The Sovereign Lord has given me an instructed tongue,
to know the word that sustains the weary.
He wakens me morning by morning,
wakens my ear to listen like one being taught.
The Sovereign Lord has opened my ears;
I have not been rebellious,
I have not turned away.
I offered my back to those who beat me,
my cheeks to those who pulled out my beard;
I did not hide my face
from mocking and spitting.
Because the Sovereign Lord helps me,
I will not be disgraced.
Therefore have I set my face like flint,
and I know I will not be put to shame.
He who vindicates me is near.
Who then will bring charges against me?
Let us face each other!
Who are my accusers?
Let them confront me!
It is the Sovereign Lord who helps me.
Who will condemn me?
They will all wear out like a garment;
the moths will eat them up.

Who among you fears the Lord
and obeys the word of his servant??
Let those who walk in the dark,
who have no light,
trust in the name of the Lord
and rely on their God.

On Matthew 21:9:

“God save the Son of David! / God bless the one who comes in the name of the Lord! / God save in the highest places!”
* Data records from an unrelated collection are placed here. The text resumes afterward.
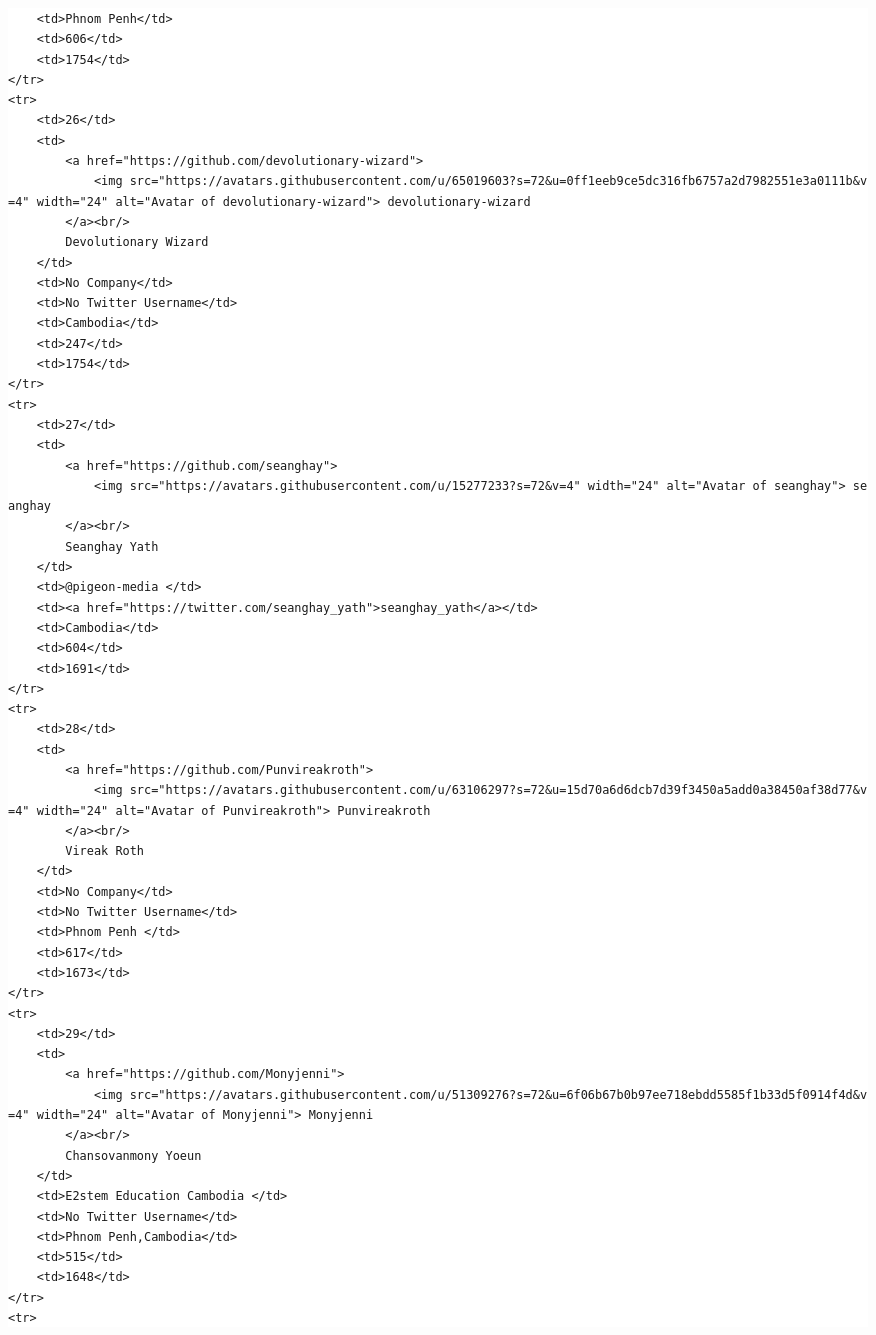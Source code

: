 		<td>Phnom Penh</td>
		<td>606</td>
		<td>1754</td>
	</tr>
	<tr>
		<td>26</td>
		<td>
			<a href="https://github.com/devolutionary-wizard">
				<img src="https://avatars.githubusercontent.com/u/65019603?s=72&u=0ff1eeb9ce5dc316fb6757a2d7982551e3a0111b&v=4" width="24" alt="Avatar of devolutionary-wizard"> devolutionary-wizard
			</a><br/>
			Devolutionary Wizard
		</td>
		<td>No Company</td>
		<td>No Twitter Username</td>
		<td>Cambodia</td>
		<td>247</td>
		<td>1754</td>
	</tr>
	<tr>
		<td>27</td>
		<td>
			<a href="https://github.com/seanghay">
				<img src="https://avatars.githubusercontent.com/u/15277233?s=72&v=4" width="24" alt="Avatar of seanghay"> seanghay
			</a><br/>
			Seanghay Yath
		</td>
		<td>@pigeon-media </td>
		<td><a href="https://twitter.com/seanghay_yath">seanghay_yath</a></td>
		<td>Cambodia</td>
		<td>604</td>
		<td>1691</td>
	</tr>
	<tr>
		<td>28</td>
		<td>
			<a href="https://github.com/Punvireakroth">
				<img src="https://avatars.githubusercontent.com/u/63106297?s=72&u=15d70a6d6dcb7d39f3450a5add0a38450af38d77&v=4" width="24" alt="Avatar of Punvireakroth"> Punvireakroth
			</a><br/>
			Vireak Roth
		</td>
		<td>No Company</td>
		<td>No Twitter Username</td>
		<td>Phnom Penh </td>
		<td>617</td>
		<td>1673</td>
	</tr>
	<tr>
		<td>29</td>
		<td>
			<a href="https://github.com/Monyjenni">
				<img src="https://avatars.githubusercontent.com/u/51309276?s=72&u=6f06b67b0b97ee718ebdd5585f1b33d5f0914f4d&v=4" width="24" alt="Avatar of Monyjenni"> Monyjenni
			</a><br/>
			Chansovanmony Yoeun
		</td>
		<td>E2stem Education Cambodia </td>
		<td>No Twitter Username</td>
		<td>Phnom Penh,Cambodia</td>
		<td>515</td>
		<td>1648</td>
	</tr>
	<tr>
“God save (Hosanna) in the highest places!” The third strophe is a prayer again for God’s salvation…and this time a prayer especially for God’s highest resources of salvation, an appeal to God to pull out all the stops, to save from sources that are the deepest (as we say) or the highest (as the Hebrews said). I think we could translate the phrase in way that makes sense to us like this: “God save in the best way!” Matthew has added en tois hypsistois (literally, “in [or, ‘with’] the highest”) to the Psalm, and the editing is his way of saying “We need an unusual salvation.” No object of salvation is given, but in the context the object is Jesus. In saving Jesus by resurrection, the “highest” resource of all, God saved all who trust Jesus from the terror of death. The people’s prayer for the best salvation was answered.

-Dale Bruner, Matthew, A Commentary, Volume 2: The Churchbook, 357 (emphasis mine)

May Jesus’ Death Be My Life

O Christ Jesus,
may your death be my life,
your labor my repose,
your human weakness my strength,
your confusion my glory.

-Blessed Peter Faber, SJ (from Hearts on Fire: Praying with Jesuits)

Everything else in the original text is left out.